The current document replaces the American College of Sports Medicine (ACSM) 2002 Position Stand entitled "Progression Models in Resistance Training for Healthy Adults".[8] The 2002 ACSM Position Stand extended the resistance training (RT) guidelines initially established by the ACSM in the position stand entitled "The Recommended Quantity and Quality of Exercise for Developing and Maintaining Cardiorespiratory and Muscular Fitness, and Flexibility in Healthy Adults",[7] which suggested the minimal standard of one set of 8-12 repetitions for 8-10 exercises, including one exercise for all major muscle groups, and 10-15 repetitions for older and more frail persons.
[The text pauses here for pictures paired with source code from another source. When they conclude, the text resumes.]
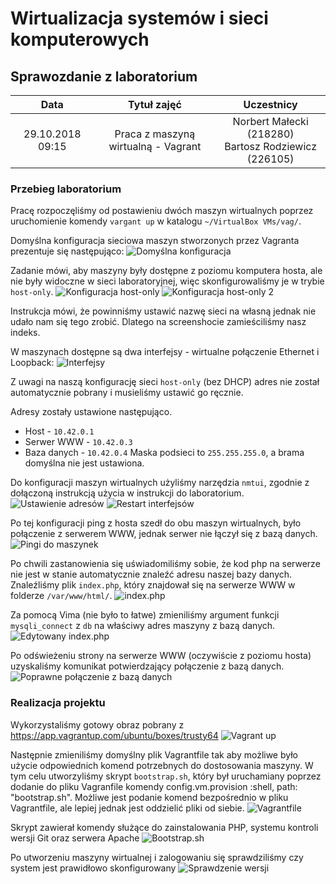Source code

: # Wirtualizacja systemów i sieci komputerowych

## Sprawozdanie z laboratorium

Data | Tytuł zajęć | Uczestnicy
:-: | :-: | :-:
29.10.2018 09:15 | Praca z maszyną wirtualną - Vagrant | Norbert Małecki (218280)<br>Bartosz Rodziewicz (226105)

### Przebieg laboratorium
Pracę rozpoczęliśmy od postawieniu dwóch maszyn wirtualnych poprzez uruchomienie komendy `vargant up` w katalogu `~/VirtualBox VMs/vag/`.

Domyślna konfiguracja sieciowa maszyn stworzonych przez Vagranta prezentuje się następująco:
![Domyślna konfiguracja](screenshots/Screenshot_from_2018-10-29_11-43-54.png)

<div class="page-break">

Zadanie mówi, aby maszyny były dostępne z poziomu komputera hosta, ale nie były widoczne w sieci laboratoryjnej, więc skonfigurowaliśmy je w trybie `host-only`.
![Konfiguracja host-only](screenshots/Screenshot_from_2018-10-29_11-48-31.png)
![Konfiguracja host-only 2](screenshots/Screenshot_from_2018-10-29_11-48-49.png)

Instrukcja mówi, że powinniśmy ustawić nazwę sieci na własną jednak nie udało nam się tego zrobić. Dlatego na screenshocie zamieściliśmy nasz indeks.

<div class="page-break">

W maszynach dostępne są dwa interfejsy - wirtualne połączenie Ethernet i Loopback:
![Interfejsy](screenshots/Screenshot_from_2018-10-29_11-49-49.png)

Z uwagi na naszą konfigurację sieci `host-only` (bez DHCP) adres nie został automatycznie pobrany i musieliśmy ustawić go ręcznie.

Adresy zostały ustawione następująco.
* Host - `10.42.0.1`
* Serwer WWW - `10.42.0.3`
* Baza danych - `10.42.0.4`
Maska podsieci to `255.255.255.0`, a brama domyślna nie jest ustawiona.

Do konfiguracji maszyn wirtualnych użyliśmy narzędzia `nmtui`, zgodnie z dołączoną instrukcją użycia w instrukcji do laboratorium.
![Ustawienie adresów](screenshots/Screenshot_from_2018-10-29_11-52-38.png)
![Restart interfejsów](screenshots/Screenshot_from_2018-10-29_11-53-09.png)

Po tej konfiguracji ping z hosta szedł do obu maszyn wirtualnych, było połączenie z serwerem WWW, jednak serwer nie łączył się z bazą danych.
![Pingi do maszynek](screenshots/Screenshot_from_2018-10-29_11-56-39.png)

<div class="page-break">

Po chwili zastanowienia się uświadomiliśmy sobie, że kod php na serwerze nie jest w stanie automatycznie znaleźć adresu naszej bazy danych. Znaleźliśmy plik `index.php`, który znajdował się na serwerze WWW w folderze `/var/www/html/`.
![index.php](screenshots/Screenshot_from_2018-10-29_12-01-00.png)

Za pomocą Vima (nie było to łatwe) zmieniliśmy argument funkcji `mysqli_connect` z `db` na właściwy adres maszyny z bazą danych.
![Edytowany index.php](screenshots/Screenshot_from_2018-10-29_12-01-32.png)

<div class="page-break">

Po odświeżeniu strony na serwerze WWW (oczywiście z poziomu hosta) uzyskaliśmy komunikat potwierdzający połączenie z bazą danych.
![Poprawne połączenie z bazą danych](screenshots/Screenshot_from_2018-10-29_12-01-44.png)

### Realizacja projektu
Wykorzystaliśmy gotowy obraz pobrany z https://app.vagrantup.com/ubuntu/boxes/trusty64
![Vagrant up](screentshots/vagrant_up.png)

Następnie zmieniliśmy domyślny plik Vagrantfile tak aby możliwe było użycie odpowiednich komend potrzebnych do dostosowania maszyny. W tym celu utworzyliśmy skrypt `bootstrap.sh`, który był uruchamiany poprzez dodanie do pliku Vagranfile komendy config.vm.provision :shell, path: "bootstrap.sh". Możliwe jest podanie komend bezpośrednio w pliku Vagrantfile, ale lepiej jednak jest oddzielić pliki od siebie.
![Vagrantfile](screenshots/vagrantfile.png)

Skrypt zawierał komendy służące do zainstalowania PHP, systemu kontroli wersji Git oraz serwera Apache
![Bootstrap.sh](screenshots/bootstrap.png)

Po utworzeniu maszyny wirtualnej i zalogowaniu się sprawdziliśmy czy system jest prawidłowo skonfigurowany
![Sprawdzenie wersji](screenshots/check_installed.png)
The 2002 Position Stand[8] provided a framework for superior training prescription guidelines relative to the need for progression in healthy (without disease or orthopedic limitations) novice, intermediate, and advanced trainees. Specifically, these guidelines effectively distinguished numerous modifications to the original guidelines to accommodate individuals seeking muscular development beyond that of minimal general health and fitness. Since 2002, numerous studies have been published examining one or more RT variable(s) to support the progressive adaptation in muscular strength and performance. These studies have identified other mechanisms of physiological adaptations and have served to bolster the scientific integrity of the RT knowledge base. As with all position stands, interpretation of these revised recommendations should be applied in context and should be contingent upon an individual's goals, physical capacity, and training status.

Progression in RT may be defined as "the act of moving forward or advancing toward a specific goal over time until the target goal has been achieved," whereas maintenance RT refers to programs designed to maintain the current level of muscular fitness.[8] Although it is impossible to improve at the same rate over long-term periods (e.g., >6 months), the proper manipulation of program variables (choice of resistance, exercise selection and order, number of sets and repetitions, frequency, and rest period length) can limit training plateaus and increase the ability to achieve a higher level of muscular fitness. Trainable characteristics include muscular strength, power, hypertrophy, and local muscular endurance (LME). Variables such as speed and agility, balance, coordination, jumping ability, flexibility, and other measures of motor performance may be enhanced by RT. RT, when incorporated into a comprehensive fitness program, improves cardiovascular function,[72] reduces the risk factors associated with coronary heart disease[89,130] and non-insulin-dependent diabetes,[184] prevents osteoporosis,[163] may reduce the risk of colon cancer,[146] promotes weight loss and maintenance,[61] improves dynamic stability and preserves functional capacity,[61] and fosters psychological well-being.[62]

This position stand presents evidence-based guidelines using The National Heart, Lung, and Blood Institute[194] criteria shown in Table 1. Each recommendation is given a grade of A, B, C, or D based on the quantity and quality of evidence.